> [Problem details] Where an image appears in the data, omit it and reproduce the rest exactly.

> [Records for this task]
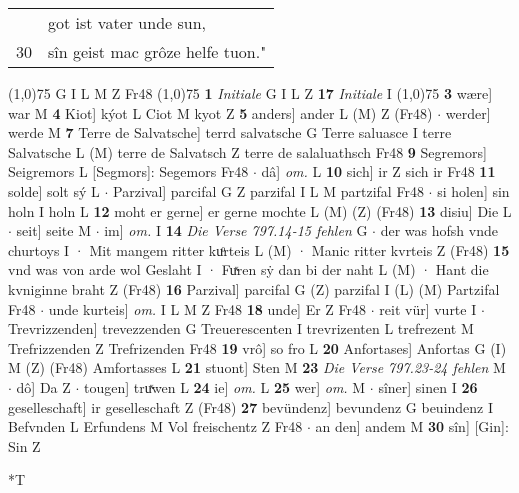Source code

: \documentclass[8pt,a4paper,notitlepage]{article}
\begin{document}
\begin{table}[ht]
\begin{minipage}[t]{0.5\linewidth}
\begin{tabular}{rl}
 & got ist vater unde sun,\\ 
30 & sîn geist mac grôze helfe tuon."\\ 
\end{tabular}
\scriptsize
\line(1,0){75} \newline
G I L M Z Fr48 \newline
\line(1,0){75} \newline
\textbf{1} \textit{Initiale} G I L Z  \textbf{17} \textit{Initiale} I  \newline
\line(1,0){75} \newline
\textbf{3} wære] war M \textbf{4} Kiot] kýot L Ciot M kyot Z \textbf{5} anders] ander L (M) Z (Fr48)  $\cdot$ werder] werde M \textbf{7} Terre de Salvatsche] terrd salvatsche G Terre saluasce I terre Salvatsche L (M) terre de Salvatsch Z terre de salaluathsch Fr48 \textbf{9} Segremors] Seigremors L [Segmors]: Segemors Fr48  $\cdot$ dâ] \textit{om.} L \textbf{10} sich] ir Z sich ir Fr48 \textbf{11} solde] solt sý L  $\cdot$ Parzival] parcifal G Z parzifal I L M partzifal Fr48  $\cdot$ si holen] sin holn I holn L \textbf{12} moht er gerne] er gerne mochte L (M) (Z) (Fr48) \textbf{13} disiu] Die L  $\cdot$ seit] seite M  $\cdot$ im] \textit{om.} I \textbf{14} \textit{Die Verse 797.14-15 fehlen} G   $\cdot$ der was hofsh vnde churtoys I · Mit mangem ritter kuͦrteis L (M) · Manic ritter kvrteis Z (Fr48) \textbf{15} vnd was von arde wol Geslaht I · Fuͯren sẏ dan bi der naht L (M) · Hant die kvniginne braht Z (Fr48) \textbf{16} Parzival] parcifal G (Z) parzifal I (L) (M) Partzifal Fr48  $\cdot$ unde kurteis] \textit{om.} I L M Z Fr48 \textbf{18} unde] Er Z Fr48  $\cdot$ reit vür] vurte I  $\cdot$ Trevrizzenden] trevezzenden G Treuerescenten I trevrizenten L trefrezent M Trefrizzenden Z Trefrizenden Fr48 \textbf{19} vrô] so fro L \textbf{20} Anfortases] Anfortas G (I) M (Z) (Fr48) Amfortasses L \textbf{21} stuont] Sten M \textbf{23} \textit{Die Verse 797.23-24 fehlen} M   $\cdot$ dô] Da Z  $\cdot$ tougen] truͯwen L \textbf{24} ie] \textit{om.} L \textbf{25} wer] \textit{om.} M  $\cdot$ sîner] sinen I \textbf{26} geselleschaft] ir geselleschaft Z (Fr48) \textbf{27} bevündenz] bevundenz G beuindenz I Befvnden L Erfundens M Vol freischentz Z Fr48  $\cdot$ an den] andem M \textbf{30} sîn] [Gin]: Sin Z \newline
\end{minipage}
\hspace{0.5cm}
\begin{minipage}[t]{0.5\linewidth}
\small
\begin{center}*T

\end{center}
\end{minipage}
\end{table}
\end{document}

> [Problem solution]
Source code

: \documentclass[8pt,a4paper,notitlepage]{article}
\begin{document}
\begin{table}[ht]
\begin{minipage}[t]{0.5\linewidth}
\begin{tabular}{rl}
 & got ist vater unde sun,\\ 
30 & sîn geist mac grôze helfe tuon."\\ 
\end{tabular}
\scriptsize
\line(1,0){75} \newline
G I L M Z Fr48 \newline
\line(1,0){75} \newline
\textbf{1} \textit{Initiale} G I L Z  \textbf{17} \textit{Initiale} I  \newline
\line(1,0){75} \newline
\textbf{3} wære] war M \textbf{4} Kiot] kýot L Ciot M kyot Z \textbf{5} anders] ander L (M) Z (Fr48)  $\cdot$ werder] werde M \textbf{7} Terre de Salvatsche] terrd salvatsche G Terre saluasce I terre Salvatsche L (M) terre de Salvatsch Z terre de salaluathsch Fr48 \textbf{9} Segremors] Seigremors L [Segmors]: Segemors Fr48  $\cdot$ dâ] \textit{om.} L \textbf{10} sich] ir Z sich ir Fr48 \textbf{11} solde] solt sý L  $\cdot$ Parzival] parcifal G Z parzifal I L M partzifal Fr48  $\cdot$ si holen] sin holn I holn L \textbf{12} moht er gerne] er gerne mochte L (M) (Z) (Fr48) \textbf{13} disiu] Die L  $\cdot$ seit] seite M  $\cdot$ im] \textit{om.} I \textbf{14} \textit{Die Verse 797.14-15 fehlen} G   $\cdot$ der was hofsh vnde churtoys I · Mit mangem ritter kuͦrteis L (M) · Manic ritter kvrteis Z (Fr48) \textbf{15} vnd was von arde wol Geslaht I · Fuͯren sẏ dan bi der naht L (M) · Hant die kvniginne braht Z (Fr48) \textbf{16} Parzival] parcifal G (Z) parzifal I (L) (M) Partzifal Fr48  $\cdot$ unde kurteis] \textit{om.} I L M Z Fr48 \textbf{18} unde] Er Z Fr48  $\cdot$ reit vür] vurte I  $\cdot$ Trevrizzenden] trevezzenden G Treuerescenten I trevrizenten L trefrezent M Trefrizzenden Z Trefrizenden Fr48 \textbf{19} vrô] so fro L \textbf{20} Anfortases] Anfortas G (I) M (Z) (Fr48) Amfortasses L \textbf{21} stuont] Sten M \textbf{23} \textit{Die Verse 797.23-24 fehlen} M   $\cdot$ dô] Da Z  $\cdot$ tougen] truͯwen L \textbf{24} ie] \textit{om.} L \textbf{25} wer] \textit{om.} M  $\cdot$ sîner] sinen I \textbf{26} geselleschaft] ir geselleschaft Z (Fr48) \textbf{27} bevündenz] bevundenz G beuindenz I Befvnden L Erfundens M Vol freischentz Z Fr48  $\cdot$ an den] andem M \textbf{30} sîn] [Gin]: Sin Z \newline
\end{minipage}
\hspace{0.5cm}
\begin{minipage}[t]{0.5\linewidth}
\small
\begin{center}*T

\end{center}
\end{minipage}
\end{table}
\end{document}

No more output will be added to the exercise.